Cada vez que leo una estupidez pronunciada por un político me asalta la misma duda: ¿lo dice por ignorancia o por mala fe? ¿Es posible que concurran ambos factores?

Me llevo las manos a la cabeza. Me pregunto, luego, si no será que Turull necesita titulares a toda costa, una vez ha olido la irrelevancia que le espera en las sombras. Alguien me cuenta: no deberías hacerles caso a esa gente, te preocupas demasiado por unas personas irrisorias, muy pequeñitas, quizás no deberías pensar tanto en los políticos catalanes. Ni siquiera tanto en Cataluña.

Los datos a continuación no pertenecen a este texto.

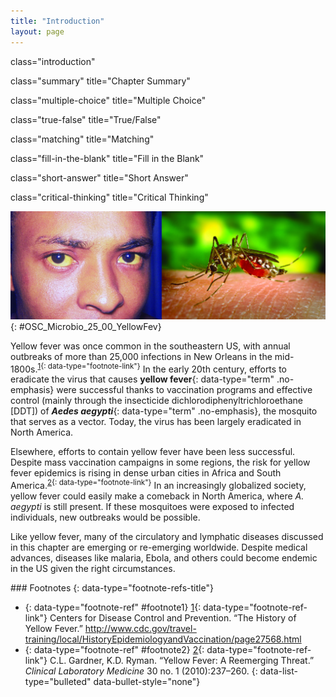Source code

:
 ```yaml
---
title: "Introduction"
layout: page
---
```



<cnx-pi data-type="cnx.flag.introduction"> class="introduction" </cnx-pi>

<cnx-pi data-type="cnx.eoc">class="summary" title="Chapter Summary"</cnx-pi>

<cnx-pi data-type="cnx.eoc">class="multiple-choice" title="Multiple Choice"</cnx-pi>

<cnx-pi data-type="cnx.eoc">class="true-false" title="True/False"</cnx-pi>

<cnx-pi data-type="cnx.eoc">class="matching" title="Matching"</cnx-pi>

<cnx-pi data-type="cnx.eoc">class="fill-in-the-blank" title="Fill in the Blank"</cnx-pi>

<cnx-pi data-type="cnx.eoc">class="short-answer" title="Short Answer"</cnx-pi>

<cnx-pi data-type="cnx.eoc">class="critical-thinking" title="Critical Thinking"</cnx-pi>

 ![Photo of a person with yellow eyes. Photo of a mosquito on an arm.](../resources/OSC_Microbio_25_00_YellowFev.jpg "Yellow fever is a viral hemorrhagic disease that can cause liver damage, resulting in jaundice (left) as well as serious and sometimes fatal complications. The virus that causes yellow fever is transmitted through the bite of a biological vector, the Aedes aegypti mosquito (right). (credit left: modification of work by Centers for Disease Control and Prevention; credit right: modification of work by James Gathany, Centers for Disease Control and Prevention)"){: #OSC_Microbio_25_00_YellowFev}

Yellow fever was once common in the southeastern US, with annual outbreaks of more than 25,000 infections in New Orleans in the mid-1800s.<sup data-type="footnote-number" id="footnote-ref1">[1](#footnote1){: data-type="footnote-link"}</sup> In the early 20th century, efforts to eradicate the virus that causes **yellow fever**{: data-type="term" .no-emphasis} were successful thanks to vaccination programs and effective control (mainly through the insecticide dichlorodiphenyltrichloroethane \[DDT\]) of ***Aedes aegypti***{: data-type="term" .no-emphasis}, the mosquito that serves as a vector. Today, the virus has been largely eradicated in North America.

Elsewhere, efforts to contain yellow fever have been less successful. Despite mass vaccination campaigns in some regions, the risk for yellow fever epidemics is rising in dense urban cities in Africa and South America.<sup data-type="footnote-number" id="footnote-ref2">[2](#footnote2){: data-type="footnote-link"}</sup> In an increasingly globalized society, yellow fever could easily make a comeback in North America, where *A. aegypti* is still present. If these mosquitoes were exposed to infected individuals, new outbreaks would be possible.

Like yellow fever, many of the circulatory and lymphatic diseases discussed in this chapter are emerging or re-emerging worldwide. Despite medical advances, diseases like malaria, Ebola, and others could become endemic in the US given the right circumstances.

<div data-type="footnote-refs" markdown="1">
### Footnotes
{: data-type="footnote-refs-title"}

* {: data-type="footnote-ref" #footnote1} [1](#footnote-ref1){: data-type="footnote-ref-link"} <span data-type="footnote-ref-content">Centers for Disease Control and Prevention. “The History of Yellow Fever.” http://www.cdc.gov/travel-training/local/HistoryEpidemiologyandVaccination/page27568.html</span>
* {: data-type="footnote-ref" #footnote2} [2](#footnote-ref2){: data-type="footnote-ref-link"} <span data-type="footnote-ref-content">C.L. Gardner, K.D. Ryman. “Yellow Fever: A Reemerging Threat.” *Clinical Laboratory Medicine* 30 no. 1 (2010):237–260.</span>
{: data-list-type="bulleted" data-bullet-style="none"}

</div>

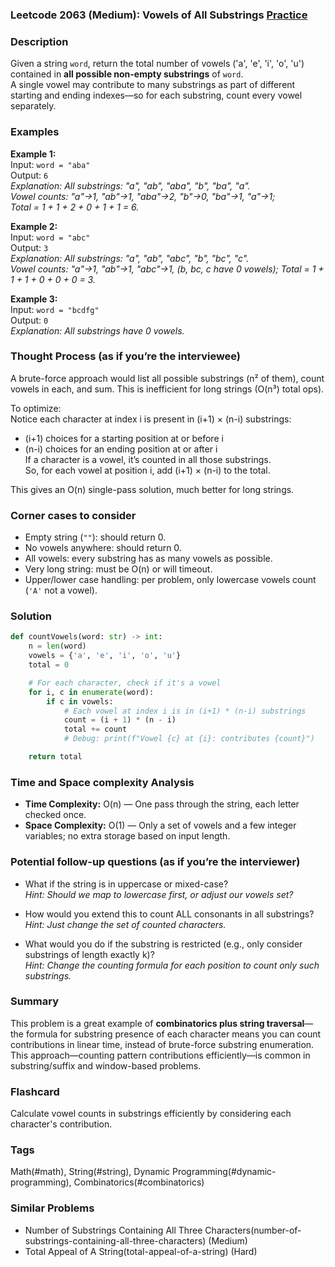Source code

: ### Leetcode 2063 (Medium): Vowels of All Substrings [Practice](https://leetcode.com/problems/vowels-of-all-substrings)

### Description  
Given a string `word`, return the total number of vowels ('a', 'e', 'i', 'o', 'u') contained in **all possible non-empty substrings** of `word`.  
A single vowel may contribute to many substrings as part of different starting and ending indexes—so for each substring, count every vowel separately.

### Examples  

**Example 1:**  
Input: `word = "aba"`  
Output: `6`  
*Explanation: All substrings: "a", "ab", "aba", "b", "ba", "a".  
Vowel counts: "a"→1, "ab"→1, "aba"→2, "b"→0, "ba"→1, "a"→1;  
Total = 1 + 1 + 2 + 0 + 1 + 1 = 6.*

**Example 2:**  
Input: `word = "abc"`  
Output: `3`  
*Explanation: All substrings: "a", "ab", "abc", "b", "bc", "c".  
Vowel counts: "a"→1, "ab"→1, "abc"→1, (b, bc, c have 0 vowels); Total = 1 + 1 + 1 + 0 + 0 + 0 = 3.*

**Example 3:**  
Input: `word = "bcdfg"`  
Output: `0`  
*Explanation: All substrings have 0 vowels.*

### Thought Process (as if you’re the interviewee)  
A brute-force approach would list all possible substrings (n² of them), count vowels in each, and sum. This is inefficient for long strings (O(n³) total ops).  

To optimize:  
Notice each character at index i is present in (i+1) × (n-i) substrings:
- (i+1) choices for a starting position at or before i
- (n-i) choices for an ending position at or after i  
If a character is a vowel, it’s counted in all those substrings.  
So, for each vowel at position i, add (i+1) × (n-i) to the total.

This gives an O(n) single-pass solution, much better for long strings.

### Corner cases to consider  
- Empty string (`""`): should return 0.
- No vowels anywhere: should return 0.
- All vowels: every substring has as many vowels as possible.
- Very long string: must be O(n) or will timeout.
- Upper/lower case handling: per problem, only lowercase vowels count (`'A'` not a vowel).

### Solution

```python
def countVowels(word: str) -> int:
    n = len(word)
    vowels = {'a', 'e', 'i', 'o', 'u'}
    total = 0

    # For each character, check if it's a vowel
    for i, c in enumerate(word):
        if c in vowels:
            # Each vowel at index i is in (i+1) * (n-i) substrings
            count = (i + 1) * (n - i)
            total += count
            # Debug: print(f"Vowel {c} at {i}: contributes {count}")

    return total
```

### Time and Space complexity Analysis  

- **Time Complexity:** O(n) — One pass through the string, each letter checked once.
- **Space Complexity:** O(1) — Only a set of vowels and a few integer variables; no extra storage based on input length.

### Potential follow-up questions (as if you’re the interviewer)  

- What if the string is in uppercase or mixed-case?  
  *Hint: Should we map to lowercase first, or adjust our vowels set?*

- How would you extend this to count ALL consonants in all substrings?  
  *Hint: Just change the set of counted characters.*

- What would you do if the substring is restricted (e.g., only consider substrings of length exactly k)?  
  *Hint: Change the counting formula for each position to count only such substrings.*

### Summary
This problem is a great example of **combinatorics plus string traversal**—the formula for substring presence of each character means you can count contributions in linear time, instead of brute-force substring enumeration. This approach—counting pattern contributions efficiently—is common in substring/suffix and window-based problems.


### Flashcard
Calculate vowel counts in substrings efficiently by considering each character's contribution.

### Tags
Math(#math), String(#string), Dynamic Programming(#dynamic-programming), Combinatorics(#combinatorics)

### Similar Problems
- Number of Substrings Containing All Three Characters(number-of-substrings-containing-all-three-characters) (Medium)
- Total Appeal of A String(total-appeal-of-a-string) (Hard)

También me cuentan: jamás sabremos distinguir entre Turull y Rull, hay quien dice que son dos cómicos crepusculares, pertenecientes al Trío Tururull, que ya nadie recuerda.

Sea como sea, por mala fe o por ignorancia, el señor Turull asistió al acto de homenaje a Lluís Companys, fusilado por el franquismo, y comparó el pelotón de fusilamiento con el tribunal que le juzgó a él hace unos añitos. Hay que puntualizar: Turull fue condenado a 12 años de prisión e indultado a los 2. Indulto contra el que el juez que le condenó ni tan siquiera se ha pronunciado. El juez Marchena es mucho más ejemplar y democrático que el señor Turull, le pese a quien le pese.

Hay algo oscuro en todo el asunto: resulta incomprensible que Turull acuda al homenaje a Companys. De haber coincidido en el tiempo, Turull y Companys hubiesen sido incompatibles, profundamente enemigos. Companys era un señor de izquierdas que simpatizaba con el anarquismo. Turull es muy pero que muy de derechas y representa, justamente, aquello contra lo que luchó Companys durante toda su vida. De haber coincidido en el tiempo, Turull hubiese aplaudido hasta rabiar el fusilamiento de Companys.

La política catalana está embarrancada en un lodazal infame y este episodio es otra muestra de ello. Nadie se atreve a pronosticar cual podría ser la mejor salida a ese embrollo. Nadie espera, tampoco, que ninguno de los políticos nacionalistas actuales consiga reunir el valor suficiente para proclamar el fin de la estupidez, nadie parece dispuesto a proponer algo inteligente que facilite la salida del atolladero. Los nacionalistas se han lanzado a la barbaridad como insomnes desquiciados, atrapados en la parálisis del sueño independentista. El nacionalismo no solo es la muerte, como diagnosticó Mitterrand: también es la estupidez. Sublimada por el brillo de la bandera.

El mensaje del señor Turull se suma a la ola antidemocrática que recorre Europa. Si como alguien dijo, Laura Borràs se parece a Macarena Olona y esta a Giorgia Meloni, Turull se parece a Salvini y a Abascal, empeñados en un discurso chapucero cuyo único objetivo es derribar el pensamiento ilustrado y democrático. La estupidez suele ser peligrosa y además -lo siento- no tiene la menor gracia.